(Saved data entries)
"""

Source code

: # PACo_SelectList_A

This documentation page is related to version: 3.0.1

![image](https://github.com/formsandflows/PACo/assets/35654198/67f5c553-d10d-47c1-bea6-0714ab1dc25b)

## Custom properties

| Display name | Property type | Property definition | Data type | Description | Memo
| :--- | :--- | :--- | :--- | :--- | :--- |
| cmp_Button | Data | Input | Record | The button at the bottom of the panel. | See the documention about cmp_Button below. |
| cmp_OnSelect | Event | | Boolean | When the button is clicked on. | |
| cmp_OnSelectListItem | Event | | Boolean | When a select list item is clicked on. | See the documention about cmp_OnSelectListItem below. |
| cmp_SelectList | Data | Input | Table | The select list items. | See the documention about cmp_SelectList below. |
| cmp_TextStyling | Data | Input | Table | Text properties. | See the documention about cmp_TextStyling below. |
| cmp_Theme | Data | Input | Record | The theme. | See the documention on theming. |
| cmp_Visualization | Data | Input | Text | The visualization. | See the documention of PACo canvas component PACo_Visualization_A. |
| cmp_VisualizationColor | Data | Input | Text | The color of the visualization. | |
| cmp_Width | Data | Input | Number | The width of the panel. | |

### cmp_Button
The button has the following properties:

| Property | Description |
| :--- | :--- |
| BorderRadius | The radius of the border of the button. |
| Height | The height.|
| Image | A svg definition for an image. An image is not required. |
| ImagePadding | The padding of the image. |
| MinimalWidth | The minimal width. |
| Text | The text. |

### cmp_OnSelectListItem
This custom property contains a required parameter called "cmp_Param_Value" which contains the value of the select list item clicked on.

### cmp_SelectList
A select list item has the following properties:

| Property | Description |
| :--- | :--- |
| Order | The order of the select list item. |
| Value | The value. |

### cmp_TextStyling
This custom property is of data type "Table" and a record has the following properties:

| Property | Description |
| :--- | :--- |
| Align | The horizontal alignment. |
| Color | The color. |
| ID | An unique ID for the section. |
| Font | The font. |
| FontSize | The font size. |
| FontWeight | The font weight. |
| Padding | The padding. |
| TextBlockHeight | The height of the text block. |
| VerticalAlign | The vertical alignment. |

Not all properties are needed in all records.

"""
"""

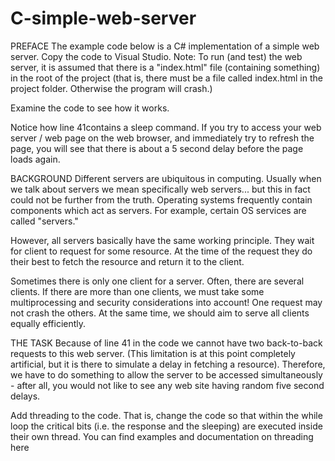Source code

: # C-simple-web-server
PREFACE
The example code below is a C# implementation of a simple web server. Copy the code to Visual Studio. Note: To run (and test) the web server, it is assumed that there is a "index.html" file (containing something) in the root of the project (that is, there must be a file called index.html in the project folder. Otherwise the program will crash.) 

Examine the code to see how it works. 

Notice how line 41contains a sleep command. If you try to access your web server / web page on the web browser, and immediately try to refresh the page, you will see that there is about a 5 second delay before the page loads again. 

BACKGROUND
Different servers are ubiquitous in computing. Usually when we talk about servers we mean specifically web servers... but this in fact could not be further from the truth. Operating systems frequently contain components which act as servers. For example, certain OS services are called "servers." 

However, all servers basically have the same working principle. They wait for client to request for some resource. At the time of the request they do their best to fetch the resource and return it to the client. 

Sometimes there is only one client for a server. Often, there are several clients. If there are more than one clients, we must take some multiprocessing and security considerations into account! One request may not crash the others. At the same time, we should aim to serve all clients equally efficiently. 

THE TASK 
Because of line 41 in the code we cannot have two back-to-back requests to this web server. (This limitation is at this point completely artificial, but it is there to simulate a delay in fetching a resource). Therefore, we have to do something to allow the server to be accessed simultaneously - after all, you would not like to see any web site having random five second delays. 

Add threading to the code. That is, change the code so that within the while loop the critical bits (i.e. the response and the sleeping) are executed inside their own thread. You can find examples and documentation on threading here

"""

### Activity
Make a list of all lines in the data that contain "Input".

### Answer space
| cmp_Button | Data | Input | Record | The button at the bottom of the panel. | See the documention about cmp_Button below. |
| cmp_SelectList | Data | Input | Table | The select list items. | See the documention about cmp_SelectList below. |
| cmp_TextStyling | Data | Input | Table | Text properties. | See the documention about cmp_TextStyling below. |
| cmp_Theme | Data | Input | Record | The theme. | See the documention on theming. |
| cmp_Visualization | Data | Input | Text | The visualization. | See the documention of PACo canvas component PACo_Visualization_A. |
| cmp_VisualizationColor | Data | Input | Text | The color of the visualization. | |
| cmp_Width | Data | Input | Number | The width of the panel. | |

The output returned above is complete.